## RECORDS SUPPLIED
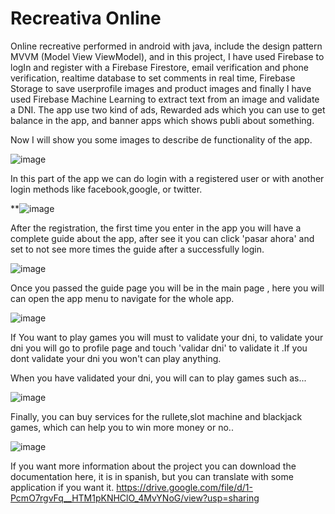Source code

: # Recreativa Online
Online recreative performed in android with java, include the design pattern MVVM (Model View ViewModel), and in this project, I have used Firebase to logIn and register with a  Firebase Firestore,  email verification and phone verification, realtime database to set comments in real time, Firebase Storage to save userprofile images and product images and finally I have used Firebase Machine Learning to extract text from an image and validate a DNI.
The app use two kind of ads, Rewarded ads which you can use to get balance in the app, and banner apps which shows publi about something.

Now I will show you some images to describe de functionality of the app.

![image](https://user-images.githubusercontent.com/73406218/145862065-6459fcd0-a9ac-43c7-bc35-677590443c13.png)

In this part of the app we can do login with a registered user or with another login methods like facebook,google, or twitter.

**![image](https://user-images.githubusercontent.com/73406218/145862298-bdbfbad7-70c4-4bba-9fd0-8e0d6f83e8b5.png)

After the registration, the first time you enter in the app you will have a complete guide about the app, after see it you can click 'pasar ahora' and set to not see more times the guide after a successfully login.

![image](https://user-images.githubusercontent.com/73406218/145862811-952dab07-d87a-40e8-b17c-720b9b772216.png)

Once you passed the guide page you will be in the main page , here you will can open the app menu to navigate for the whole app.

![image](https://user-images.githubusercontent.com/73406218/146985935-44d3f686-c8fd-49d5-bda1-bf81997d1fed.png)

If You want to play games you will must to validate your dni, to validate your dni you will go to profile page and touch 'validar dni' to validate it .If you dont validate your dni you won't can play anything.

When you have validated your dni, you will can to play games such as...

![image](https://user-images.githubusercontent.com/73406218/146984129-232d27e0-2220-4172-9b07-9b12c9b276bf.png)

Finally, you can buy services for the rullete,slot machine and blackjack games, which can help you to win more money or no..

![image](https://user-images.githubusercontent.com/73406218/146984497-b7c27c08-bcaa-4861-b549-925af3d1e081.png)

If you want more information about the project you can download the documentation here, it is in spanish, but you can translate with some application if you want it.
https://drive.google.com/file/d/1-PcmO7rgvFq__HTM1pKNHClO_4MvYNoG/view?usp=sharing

## PROBLEM DESCRIPTION
Exact copy, pictures excluded: repeat the lines from the top of the material through the line with "Finally, you can".

## RESPONSE FOR THIS EXERCISE
Source code

: # Recreativa Online
Online recreative performed in android with java, include the design pattern MVVM (Model View ViewModel), and in this project, I have used Firebase to logIn and register with a  Firebase Firestore,  email verification and phone verification, realtime database to set comments in real time, Firebase Storage to save userprofile images and product images and finally I have used Firebase Machine Learning to extract text from an image and validate a DNI.
The app use two kind of ads, Rewarded ads which you can use to get balance in the app, and banner apps which shows publi about something.

Now I will show you some images to describe de functionality of the app.

![image](https://user-images.githubusercontent.com/73406218/145862065-6459fcd0-a9ac-43c7-bc35-677590443c13.png)

In this part of the app we can do login with a registered user or with another login methods like facebook,google, or twitter.

**![image](https://user-images.githubusercontent.com/73406218/145862298-bdbfbad7-70c4-4bba-9fd0-8e0d6f83e8b5.png)

After the registration, the first time you enter in the app you will have a complete guide about the app, after see it you can click 'pasar ahora' and set to not see more times the guide after a successfully login.

![image](https://user-images.githubusercontent.com/73406218/145862811-952dab07-d87a-40e8-b17c-720b9b772216.png)

Once you passed the guide page you will be in the main page , here you will can open the app menu to navigate for the whole app.

![image](https://user-images.githubusercontent.com/73406218/146985935-44d3f686-c8fd-49d5-bda1-bf81997d1fed.png)

If You want to play games you will must to validate your dni, to validate your dni you will go to profile page and touch 'validar dni' to validate it .If you dont validate your dni you won't can play anything.

When you have validated your dni, you will can to play games such as...

![image](https://user-images.githubusercontent.com/73406218/146984129-232d27e0-2220-4172-9b07-9b12c9b276bf.png)

Finally, you can buy services for the rullete,slot machine and blackjack games, which can help you to win more money or no..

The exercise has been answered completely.